Ils ne manquèrent pas non plus, grâce à un autre de leurs espions, la séparation des dragons, et l'envol de ceux-ci, en nuées, vers leurs nids. Sur un troisième écran, ils surveillaient aussi le trajet de l'hélicoptère...
Une étrange course contre la montre démarra, d'autant plus étrange que le principal protagoniste, occupé à ses travaux de bûcheronnage, ignorait l'angoisse qui montait dans le poste d'observation.
Il ignora également un événement apparemment anodin qui se déroula derrière son dos.
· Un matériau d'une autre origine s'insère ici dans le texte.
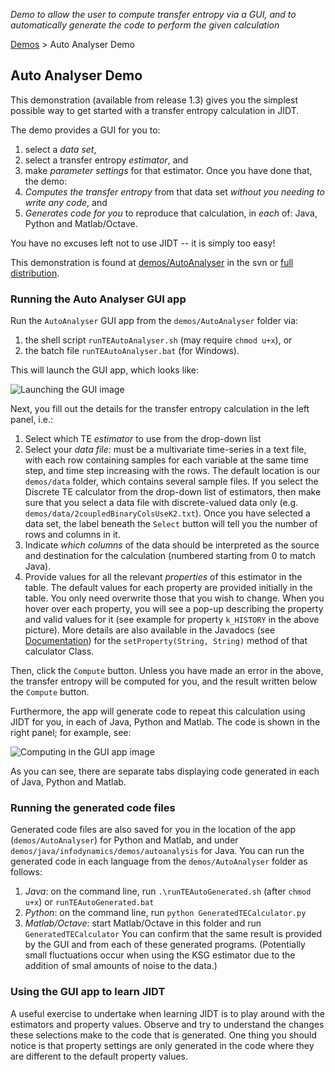 _Demo to allow the user to compute transfer entropy via a GUI, and to automatically generate the code to perform the given calculation_

[Demos](Demos) > Auto Analyser Demo

## Auto Analyser Demo

This demonstration (available from release 1.3) gives you the simplest possible way to get started with a transfer entropy calculation in JIDT.

The demo provides a GUI for you to:
 1. select a *data set*,
 1. select a transfer entropy *estimator*, and
 1. make *parameter settings* for that estimator.
Once you have done that, the demo:
 1. *Computes the transfer entropy* from that data set _without you needing to write any code_, and
 1. *Generates code for you* to reproduce that calculation, in _each_ of: Java, Python and Matlab/Octave.

You have no excuses left not to use JIDT -- it is simply too easy!

This demonstration is found at [demos/AutoAnalyser](../blob/master/demos/AutoAnalyser) in the svn or [full distribution](Downloads).

### Running the Auto Analyser GUI app

Run the `AutoAnalyser` GUI app from the `demos/AutoAnalyser` folder via:
 1. the shell script `runTEAutoAnalyser.sh` (may require `chmod u+x`), or
 1. the batch file `runTEAutoAnalyser.bat` (for Windows).

This will launch the GUI app, which looks like:

![Launching the GUI image](https://raw.githubusercontent.com/jlizier/jidt/master/web/AutoAnalyserGUI-1-Launch.png)

Next, you fill out the details for the transfer entropy calculation in the left panel, i.e.:
 1. Select which TE *estimator* to use from the drop-down list
 1. Select your *data file*: must be a multivariate time-series in a text file, with each row containing samples for each variable at the same time step, and time step increasing with the rows. The default location is our `demos/data` folder, which contains several sample files. If you select the Discrete TE calculator from the drop-down list of estimators, then make sure that you select a data file with discrete-valued data only (e.g. `demos/data/2coupledBinaryColsUseK2.txt`). Once you have selected a data set, the label beneath the `Select` button will tell you the number of rows and columns in it.
 1. Indicate *which columns* of the data should be interpreted as the source and destination for the calculation (numbered starting from 0 to match Java).
 1. Provide values for all the relevant *properties* of this estimator in the table. The default values for each property are provided initially in the table. You only need overwrite those that you wish to change. When you hover over each property, you will see a pop-up describing the property and valid values for it (see example for property `k_HISTORY` in the above picture). More details are also available in the Javadocs (see [Documentation](Documentation)) for the `setProperty(String, String)` method of that calculator Class.

Then, click the `Compute` button. Unless you have made an error in the above, the transfer entropy will be computed for you, and the result written below the `Compute` button.

Furthermore, the app will generate code to repeat this calculation using JIDT for you, in each of Java, Python and Matlab. The code is shown in the right panel; for example, see:

![Computing in the GUI app image](https://raw.githubusercontent.com/jlizier/jidt/master/web/AutoAnalyserGUI-2-Compute.png)

As you can see, there are separate tabs displaying code generated in each of Java, Python and Matlab.

### Running the generated code files

Generated code files are also saved for you in the location of the app (`demos/AutoAnalyser`) for Python and Matlab, and under `demos/java/infodynamics/demos/autoanalysis` for Java. You can run the generated code in each language from the `demos/AutoAnalyser` folder as follows:
 1. *Java*: on the command line, run `.\runTEAutoGenerated.sh` (after `chmod u+x`) or `runTEAutoGenerated.bat`
 1. *Python*: on the command line, run `python GeneratedTECalculator.py`
 1. *Matlab/Octave*: start Matlab/Octave in this folder and run `GeneratedTECalculator`
You can confirm that the same result is provided by the GUI and from each of these generated programs. (Potentially small fluctuations occur when using the KSG estimator due to the addition of smal amounts of noise to the data.)

### Using the GUI app to learn JIDT

A useful exercise to undertake when learning JIDT is to play around with the estimators and property values. Observe and try to understand the changes these selections make to the code that is generated. One thing you should notice is that property settings are only generated in the code where they are different to the default property values. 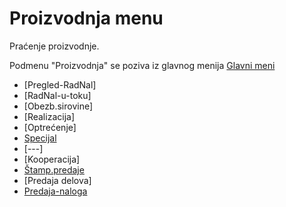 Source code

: # Proizvodnja menu

Praćenje proizvodnje.

Podmenu "Proizvodnja" se poziva iz glavnog menija [Glavni meni](../../index_sr.md)

- [Pregled-RadNal]
- [RadNal-u-toku]
- [Obezb.sirovine]
- [Realizacija]
- [Optrećenje]
- [Specijal](../p23_sr/p23_sr.md)
- [---]
- [Kooperacija]
- [Štamp.predaje](pr202_sr/pr202_sr.md)
- [Predaja delova]
- [Predaja-naloga](pr226_sr/pr226_sr.md)
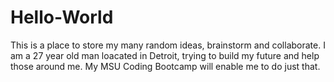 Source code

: # Hello-World
This is a place to store my many random ideas, brainstorm and collaborate.
I am a 27 year old man loacated in Detroit, trying to build my future and help those around me. My MSU Coding Bootcamp will enable me to do just that.  
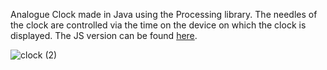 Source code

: Analogue Clock made in Java using the Processing library.
The needles of the clock are controlled via the time on the device on which the clock is displayed.
The JS version can be found [here](https://www.khanacademy.org/computer-programming/analogue-clock/6669260049399808).

![clock (2)](https://user-images.githubusercontent.com/116943667/224417210-a03d7255-0bd1-418b-a730-ed5980c2009e.png)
Filmé par le drone, un zolq, sorte de petite grenouille banale qui fréquentait les abords de la colonie, venait de sauter sur une large feuille flottant près des œufs.
Regardant l'humain avec sa bonhomie habituelle, la petite créature familière s'approcha des œufs, bondit sur l'un d'entre eux et le perça d'un coup de griffe, avant d'aspirer goulûment son contenu. Elle fit de même avec un second, un troisième, puis l'ensemble de la dizaine d'œufs du nid. Ça paraissait inimaginable qu'une bête aussi minuscule puisse avaler autant...
Hypnotisés par la dégustation, les spectateurs en avaient oublié les dragons, qui firent leur apparition quelques poignées de secondes plus tard, alors que le malheureux chasseur n'avait pas achevé son œuvre de désincarcération.
Là, leur stupéfaction atteignit son comble : le dragon - ou plutôt la dragonne - ignora l'humain qui se libérait à l'instant, et s'arrêta à un mètre de la grenouille. Les deux créatures se jaugèrent du regard, dans un face à face immobile.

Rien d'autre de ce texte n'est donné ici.